I’ve been a recovered alcoholic for 30+ years.
Chuck was a recovered alcoholic, also. He died 5 days shy of his 25th sober anniversary. The people who came to his bedside in southern California were some of those he’d sponsored. They presented him with his 25-year coin. Which he didn’t want to take, early, but I persuaded him that he needed to, for their sake, if not for his. He’d earned it. He stayed sober through the worst pain cancer can give a person because “I don’t want to pick up a drink again, and have my alcoholism take over and leave an ugly memory of me behind, for you. I don’t want you to be glad that I’m dead, because of the agony I might have caused”.
So.
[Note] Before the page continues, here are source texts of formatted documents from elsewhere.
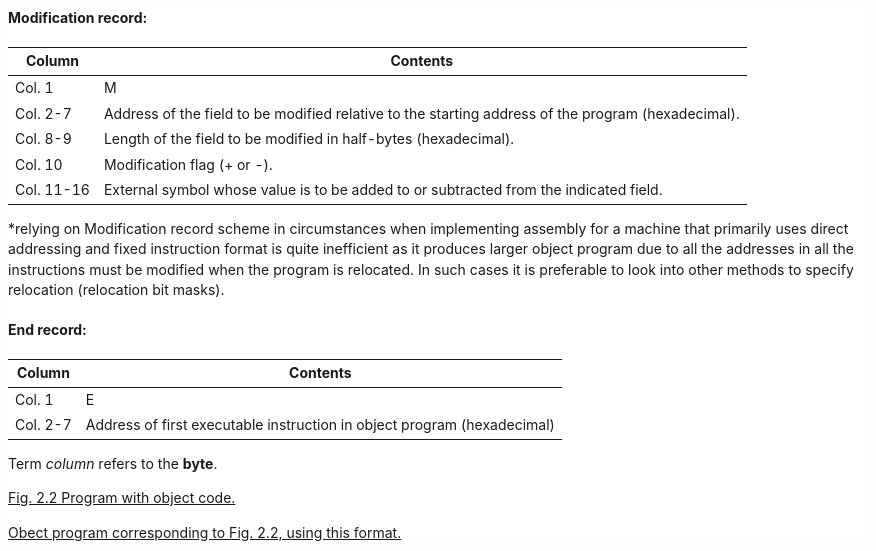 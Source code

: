 #### Modification record:
| Column | Contents|
|---------|----------|
| Col. 1 | M |
| Col. 2-7 | Address of the field to be modified relative to the starting address of the program (hexadecimal). |
| Col. 8-9 | Length of the field to be modified in half-bytes (hexadecimal). |
| Col. 10 | Modification flag (+ or -). |
| Col. 11-16 | External symbol whose value is to be added to or subtracted from the indicated field. |

*relying on Modification record scheme in circumstances when implementing assembly for a machine that primarily uses direct addressing and fixed instruction format is quite inefficient as it produces larger object program due to all the addresses in all the instructions must be modified when the program is relocated. In such cases it is preferable to look into other methods to specify relocation (relocation bit masks).

#### End record:

| Column | Contents |
|--------|----------|
| Col. 1   | E |
| Col. 2-7 | Address of first executable instruction in object program (hexadecimal) |

Term *column* refers to the **byte**.

[Fig. 2.2 Program with object code.](fig2_2-p47.png)

[Obect program corresponding to Fig. 2.2, using this format.](fig2_3-p49.png)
Sobriety.
There are so many times I could have picked up since Chuck died. Numbed the grief and the soul slicing pain that comes with it. Gotten fallen down drunk and slept through the days and nights of anguish.
It would have been easy to do. A quick trip to the corner store to pick up a bottle or two of wine (I’m a very cheap drunk) and…unconsciousness for me.
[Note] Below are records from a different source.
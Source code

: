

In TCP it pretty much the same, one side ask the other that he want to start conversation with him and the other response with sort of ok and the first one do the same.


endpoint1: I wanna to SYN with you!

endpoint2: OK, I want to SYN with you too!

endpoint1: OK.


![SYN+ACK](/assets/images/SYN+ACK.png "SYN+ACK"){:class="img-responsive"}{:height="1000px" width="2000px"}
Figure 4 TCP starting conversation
The agony of Chuck’s dying time, the all-enveloping torture of living without him…yeah, I could have absented that from my life, if I just picked up a drink.
Temporarily, to be sure, but any time spent unconscious would have been good with me.
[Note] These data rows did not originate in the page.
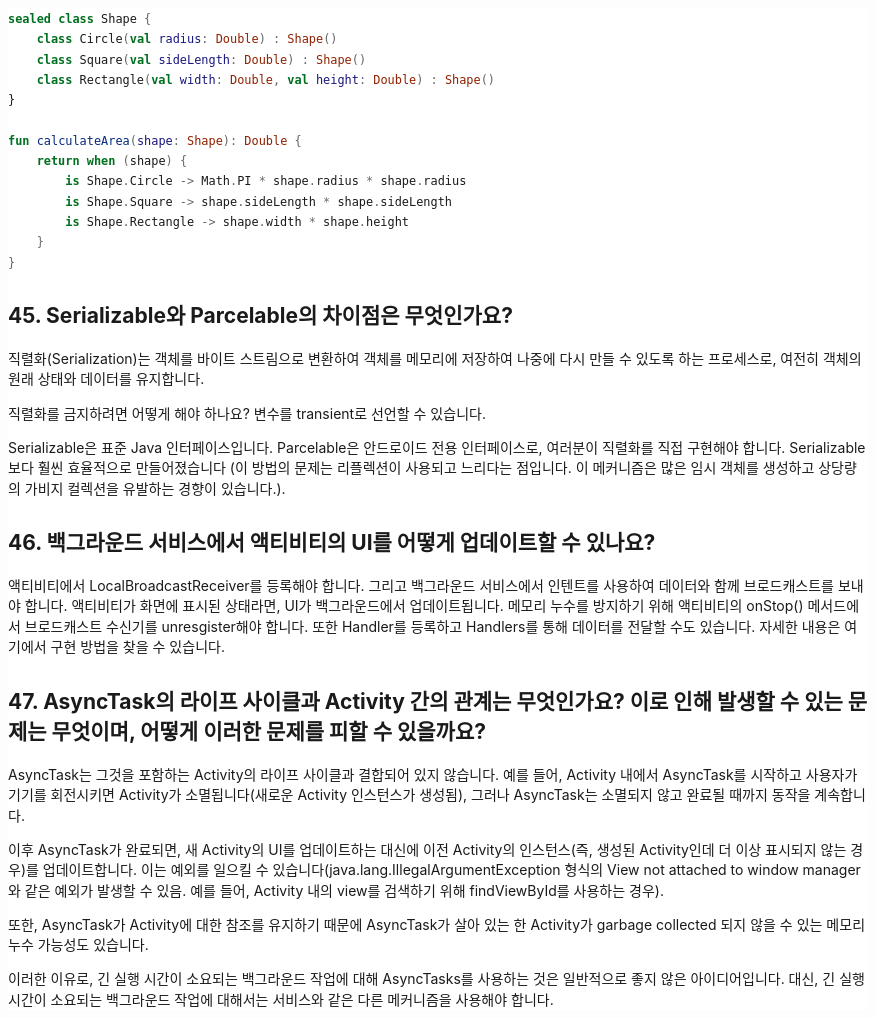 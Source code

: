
 ```kotlin
sealed class Shape {
    class Circle(val radius: Double) : Shape()
    class Square(val sideLength: Double) : Shape()
    class Rectangle(val width: Double, val height: Double) : Shape()
}

fun calculateArea(shape: Shape): Double {
    return when (shape) {
        is Shape.Circle -> Math.PI * shape.radius * shape.radius
        is Shape.Square -> shape.sideLength * shape.sideLength
        is Shape.Rectangle -> shape.width * shape.height
    }
}
```

## 45. Serializable와 Parcelable의 차이점은 무엇인가요?

직렬화(Serialization)는 객체를 바이트 스트림으로 변환하여 객체를 메모리에 저장하여 나중에 다시 만들 수 있도록 하는 프로세스로, 여전히 객체의 원래 상태와 데이터를 유지합니다.


<div class="content-ad"></div>

직렬화를 금지하려면 어떻게 해야 하나요? 변수를 transient로 선언할 수 있습니다.

Serializable은 표준 Java 인터페이스입니다. Parcelable은 안드로이드 전용 인터페이스로, 여러분이 직렬화를 직접 구현해야 합니다. Serializable보다 훨씬 효율적으로 만들어졌습니다 (이 방법의 문제는 리플렉션이 사용되고 느리다는 점입니다. 이 메커니즘은 많은 임시 객체를 생성하고 상당량의 가비지 컬렉션을 유발하는 경향이 있습니다.).

## 46. 백그라운드 서비스에서 액티비티의 UI를 어떻게 업데이트할 수 있나요?

액티비티에서 LocalBroadcastReceiver를 등록해야 합니다. 그리고 백그라운드 서비스에서 인텐트를 사용하여 데이터와 함께 브로드캐스트를 보내야 합니다. 액티비티가 화면에 표시된 상태라면, UI가 백그라운드에서 업데이트됩니다. 메모리 누수를 방지하기 위해 액티비티의 onStop() 메서드에서 브로드캐스트 수신기를 unresgister해야 합니다. 또한 Handler를 등록하고 Handlers를 통해 데이터를 전달할 수도 있습니다. 자세한 내용은 여기에서 구현 방법을 찾을 수 있습니다.

<div class="content-ad"></div>

## 47. AsyncTask의 라이프 사이클과 Activity 간의 관계는 무엇인가요? 이로 인해 발생할 수 있는 문제는 무엇이며, 어떻게 이러한 문제를 피할 수 있을까요?

AsyncTask는 그것을 포함하는 Activity의 라이프 사이클과 결합되어 있지 않습니다. 예를 들어, Activity 내에서 AsyncTask를 시작하고 사용자가 기기를 회전시키면 Activity가 소멸됩니다(새로운 Activity 인스턴스가 생성됨), 그러나 AsyncTask는 소멸되지 않고 완료될 때까지 동작을 계속합니다.

이후 AsyncTask가 완료되면, 새 Activity의 UI를 업데이트하는 대신에 이전 Activity의 인스턴스(즉, 생성된 Activity인데 더 이상 표시되지 않는 경우)를 업데이트합니다. 이는 예외를 일으킬 수 있습니다(java.lang.IllegalArgumentException 형식의 View not attached to window manager와 같은 예외가 발생할 수 있음. 예를 들어, Activity 내의 view를 검색하기 위해 findViewById를 사용하는 경우).

또한, AsyncTask가 Activity에 대한 참조를 유지하기 때문에 AsyncTask가 살아 있는 한 Activity가 garbage collected 되지 않을 수 있는 메모리 누수 가능성도 있습니다.

<div class="content-ad"></div>

이러한 이유로, 긴 실행 시간이 소요되는 백그라운드 작업에 대해 AsyncTasks를 사용하는 것은 일반적으로 좋지 않은 아이디어입니다. 대신, 긴 실행 시간이 소요되는 백그라운드 작업에 대해서는 서비스와 같은 다른 메커니즘을 사용해야 합니다.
I even had the thought…stinkin’ thinkin’ is a thing in alcoholics…that maybe, if I picked up, that could be a thing that would piss Chuck off so much that he’d come back to haunt me. Which would be something, at least. In my tortured mind.
But.
I gave drinking up years and years ago. By choice. I wanted a better life. I wanted to believe in the Promises of AA, which told me that I would find a new freedom and a new happiness.
Chuck and I celebrated the same sobriety date. April 26.